I don't believe this has been thought through nearly carefully enough.
If CREATE SCHEMA created a schema and nothing more, then the proposed
implementation would probably be fine.  But per spec, CREATE SCHEMA
can specify not only creating the schema but a whole bunch of objects
within the schema.  As coded, if the schema exists then creation of
the specified sub-objects is just skipped, regardless of whether they
exist or not.  I doubt that this is really sane behavior.  Would the
principle of least astonishment dictate that the IF NOT EXISTS option
apply implicitly to each sub-object as well?  (If so, we'd have to
extend everything that can appear in OptSchemaEltList; most of those
commands don't have IF NOT EXISTS options today.)

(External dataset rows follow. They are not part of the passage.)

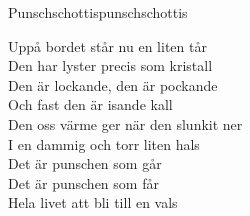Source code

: \begin{song}{Punschschottis}{punschschottis}
\begin{vers}
Uppå bordet står nu en liten tår\\
Den har lyster precis som kristall\\
Den är lockande, den är pockande\\
Och fast den är isande kall\\
Den oss värme ger när den slunkit ner\\
I en dammig och torr liten hals\\
Det är punschen som går\\
Det är punschen som får\\
Hela livet att bli till en vals\\
\end{vers}
\end{song}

This is somewhat connected to our previous arguments about whether CINE
ought to try to make any guarantees about whether the existing object is
at all like the object that would have been created if the statement
executed successfully.  I realize that the existing statements that have
an INE option have entirely blown off this concern, but I still think
that it's a question that ought to be considered, particularly for
objects that have separately creatable sub-structure.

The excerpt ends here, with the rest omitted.